## Data to examine
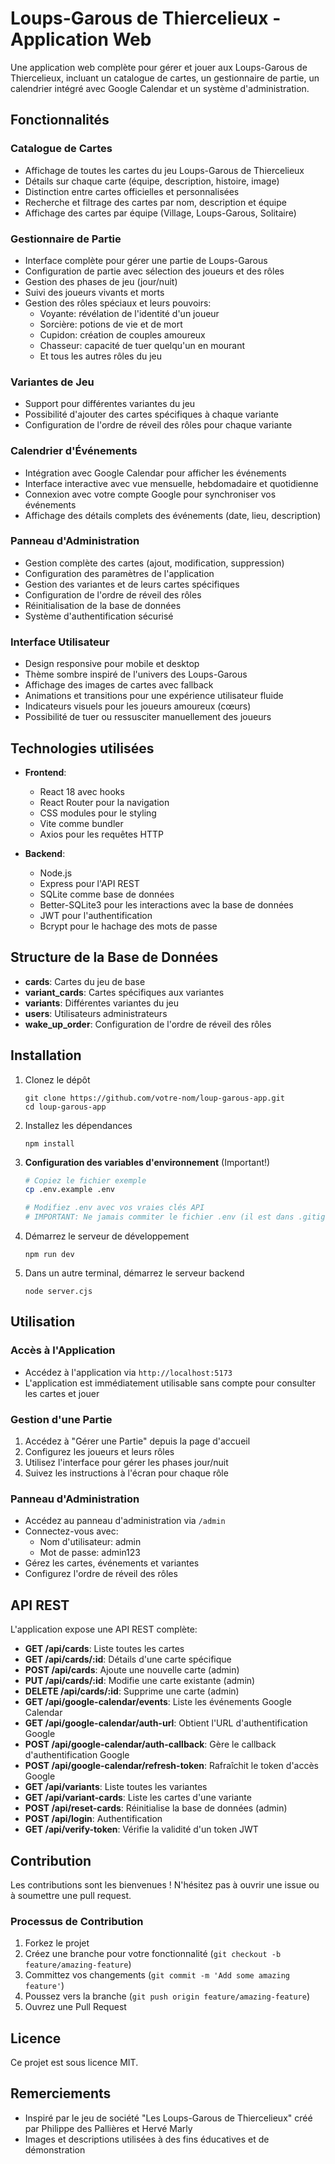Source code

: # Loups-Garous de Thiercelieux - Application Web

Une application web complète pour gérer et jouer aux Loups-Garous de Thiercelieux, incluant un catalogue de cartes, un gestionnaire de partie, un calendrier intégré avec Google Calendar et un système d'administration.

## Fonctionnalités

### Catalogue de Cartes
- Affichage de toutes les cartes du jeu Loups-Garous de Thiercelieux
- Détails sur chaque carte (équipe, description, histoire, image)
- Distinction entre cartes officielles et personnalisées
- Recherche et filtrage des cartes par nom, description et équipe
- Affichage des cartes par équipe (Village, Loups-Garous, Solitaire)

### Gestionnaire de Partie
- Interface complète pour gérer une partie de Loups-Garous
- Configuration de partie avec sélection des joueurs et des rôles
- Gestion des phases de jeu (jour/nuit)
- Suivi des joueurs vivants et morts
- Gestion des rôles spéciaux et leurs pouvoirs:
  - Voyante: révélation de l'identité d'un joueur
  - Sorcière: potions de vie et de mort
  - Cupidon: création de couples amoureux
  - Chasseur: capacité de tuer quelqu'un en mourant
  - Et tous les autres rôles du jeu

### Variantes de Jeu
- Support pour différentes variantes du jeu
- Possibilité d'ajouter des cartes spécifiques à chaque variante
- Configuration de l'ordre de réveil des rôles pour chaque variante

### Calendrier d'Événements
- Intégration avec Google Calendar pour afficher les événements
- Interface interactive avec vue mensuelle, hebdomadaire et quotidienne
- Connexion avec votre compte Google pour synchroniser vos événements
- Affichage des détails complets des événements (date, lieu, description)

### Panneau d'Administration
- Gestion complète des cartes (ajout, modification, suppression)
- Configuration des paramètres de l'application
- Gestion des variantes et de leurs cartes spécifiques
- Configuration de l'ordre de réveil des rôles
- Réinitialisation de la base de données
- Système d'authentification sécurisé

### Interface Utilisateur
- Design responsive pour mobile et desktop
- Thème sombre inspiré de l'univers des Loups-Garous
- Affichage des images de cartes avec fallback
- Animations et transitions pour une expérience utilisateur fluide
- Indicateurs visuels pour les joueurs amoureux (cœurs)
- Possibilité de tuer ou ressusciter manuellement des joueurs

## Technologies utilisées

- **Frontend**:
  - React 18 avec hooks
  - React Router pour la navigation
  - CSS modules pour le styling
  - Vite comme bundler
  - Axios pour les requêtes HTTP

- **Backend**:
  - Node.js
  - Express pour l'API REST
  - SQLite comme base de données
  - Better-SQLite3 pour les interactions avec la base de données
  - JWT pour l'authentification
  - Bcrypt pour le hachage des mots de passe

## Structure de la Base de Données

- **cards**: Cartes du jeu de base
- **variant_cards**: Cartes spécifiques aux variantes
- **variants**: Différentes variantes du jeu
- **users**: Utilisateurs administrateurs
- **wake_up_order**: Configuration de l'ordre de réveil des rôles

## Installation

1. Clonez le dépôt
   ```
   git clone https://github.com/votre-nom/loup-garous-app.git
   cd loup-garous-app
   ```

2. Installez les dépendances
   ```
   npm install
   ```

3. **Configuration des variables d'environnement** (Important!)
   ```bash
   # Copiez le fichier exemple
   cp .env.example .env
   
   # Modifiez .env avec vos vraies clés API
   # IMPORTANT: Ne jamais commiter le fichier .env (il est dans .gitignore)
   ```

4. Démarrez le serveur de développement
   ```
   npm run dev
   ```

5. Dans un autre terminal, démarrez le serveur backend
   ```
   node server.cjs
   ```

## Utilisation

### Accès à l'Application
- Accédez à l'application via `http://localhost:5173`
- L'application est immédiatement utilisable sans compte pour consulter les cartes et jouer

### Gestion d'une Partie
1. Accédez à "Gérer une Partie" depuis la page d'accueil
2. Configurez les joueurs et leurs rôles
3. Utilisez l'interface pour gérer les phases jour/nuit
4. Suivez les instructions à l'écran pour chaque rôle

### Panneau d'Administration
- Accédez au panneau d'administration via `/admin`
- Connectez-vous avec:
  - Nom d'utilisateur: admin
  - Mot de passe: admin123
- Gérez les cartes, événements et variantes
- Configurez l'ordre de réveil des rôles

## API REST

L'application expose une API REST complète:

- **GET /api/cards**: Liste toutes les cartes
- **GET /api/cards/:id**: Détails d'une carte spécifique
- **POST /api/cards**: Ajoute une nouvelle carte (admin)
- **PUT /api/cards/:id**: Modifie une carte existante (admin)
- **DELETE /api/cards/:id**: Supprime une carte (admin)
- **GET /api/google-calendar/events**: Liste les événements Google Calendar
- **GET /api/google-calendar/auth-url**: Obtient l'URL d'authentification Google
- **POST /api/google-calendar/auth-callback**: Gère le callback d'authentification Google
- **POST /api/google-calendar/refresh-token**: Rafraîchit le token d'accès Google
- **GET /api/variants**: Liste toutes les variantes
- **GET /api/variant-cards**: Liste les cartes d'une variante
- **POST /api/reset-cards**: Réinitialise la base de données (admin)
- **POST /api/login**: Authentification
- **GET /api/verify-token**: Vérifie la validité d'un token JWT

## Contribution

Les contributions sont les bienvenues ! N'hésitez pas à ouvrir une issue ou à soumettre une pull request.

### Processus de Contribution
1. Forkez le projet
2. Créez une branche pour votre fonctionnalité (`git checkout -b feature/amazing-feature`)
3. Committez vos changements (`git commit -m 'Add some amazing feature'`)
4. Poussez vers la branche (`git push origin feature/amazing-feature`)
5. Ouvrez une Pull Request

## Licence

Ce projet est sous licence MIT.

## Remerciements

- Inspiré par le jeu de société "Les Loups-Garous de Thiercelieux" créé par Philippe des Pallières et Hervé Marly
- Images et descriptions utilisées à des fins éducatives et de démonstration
---
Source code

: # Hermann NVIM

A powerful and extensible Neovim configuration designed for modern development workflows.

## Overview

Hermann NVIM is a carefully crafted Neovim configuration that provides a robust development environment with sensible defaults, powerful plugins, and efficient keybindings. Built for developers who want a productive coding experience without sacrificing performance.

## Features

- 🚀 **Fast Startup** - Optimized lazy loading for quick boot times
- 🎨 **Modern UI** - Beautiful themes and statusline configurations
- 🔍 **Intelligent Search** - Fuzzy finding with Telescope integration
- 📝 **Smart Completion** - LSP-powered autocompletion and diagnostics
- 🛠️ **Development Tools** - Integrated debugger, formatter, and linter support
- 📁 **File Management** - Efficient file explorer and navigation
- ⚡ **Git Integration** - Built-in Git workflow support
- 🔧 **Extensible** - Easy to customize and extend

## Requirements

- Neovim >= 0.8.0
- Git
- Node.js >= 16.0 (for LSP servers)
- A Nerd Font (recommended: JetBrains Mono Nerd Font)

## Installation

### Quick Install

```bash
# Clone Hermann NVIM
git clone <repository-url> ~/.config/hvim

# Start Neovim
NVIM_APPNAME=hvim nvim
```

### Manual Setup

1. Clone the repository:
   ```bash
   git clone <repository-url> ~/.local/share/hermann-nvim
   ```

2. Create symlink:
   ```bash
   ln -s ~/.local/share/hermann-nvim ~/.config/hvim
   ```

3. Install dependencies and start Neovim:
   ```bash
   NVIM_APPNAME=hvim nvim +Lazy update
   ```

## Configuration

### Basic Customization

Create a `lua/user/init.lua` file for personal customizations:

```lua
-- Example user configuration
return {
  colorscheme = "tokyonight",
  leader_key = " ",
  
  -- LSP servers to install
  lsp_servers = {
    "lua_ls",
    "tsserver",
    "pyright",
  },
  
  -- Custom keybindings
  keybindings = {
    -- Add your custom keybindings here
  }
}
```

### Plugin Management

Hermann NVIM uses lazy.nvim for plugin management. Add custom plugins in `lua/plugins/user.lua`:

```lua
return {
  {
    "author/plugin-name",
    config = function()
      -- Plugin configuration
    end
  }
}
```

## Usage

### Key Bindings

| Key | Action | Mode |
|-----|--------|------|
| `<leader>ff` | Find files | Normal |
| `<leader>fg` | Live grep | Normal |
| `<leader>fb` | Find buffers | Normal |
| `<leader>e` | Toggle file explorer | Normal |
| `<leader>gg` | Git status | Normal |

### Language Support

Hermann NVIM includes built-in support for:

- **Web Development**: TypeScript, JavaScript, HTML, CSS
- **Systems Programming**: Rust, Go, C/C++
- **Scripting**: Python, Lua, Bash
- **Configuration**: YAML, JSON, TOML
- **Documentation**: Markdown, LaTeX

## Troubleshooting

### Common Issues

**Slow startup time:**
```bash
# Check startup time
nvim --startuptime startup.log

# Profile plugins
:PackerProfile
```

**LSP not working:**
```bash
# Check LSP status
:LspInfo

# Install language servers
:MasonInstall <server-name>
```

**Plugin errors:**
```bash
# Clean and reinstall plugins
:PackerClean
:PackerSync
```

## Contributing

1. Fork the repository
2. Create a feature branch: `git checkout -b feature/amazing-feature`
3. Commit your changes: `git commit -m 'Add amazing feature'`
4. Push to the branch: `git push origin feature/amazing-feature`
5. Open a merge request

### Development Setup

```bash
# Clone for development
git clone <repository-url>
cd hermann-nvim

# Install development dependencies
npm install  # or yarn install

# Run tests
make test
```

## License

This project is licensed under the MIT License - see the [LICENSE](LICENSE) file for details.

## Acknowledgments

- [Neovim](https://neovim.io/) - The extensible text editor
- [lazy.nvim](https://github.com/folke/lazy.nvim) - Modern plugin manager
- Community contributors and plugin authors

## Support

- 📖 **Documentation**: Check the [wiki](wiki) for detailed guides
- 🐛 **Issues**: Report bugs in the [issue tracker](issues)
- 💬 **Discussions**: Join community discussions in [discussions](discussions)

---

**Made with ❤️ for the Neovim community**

## Action item
Line count for the word "phases": tally the lines of the records above that hold it and give only that figure.

## Written response
2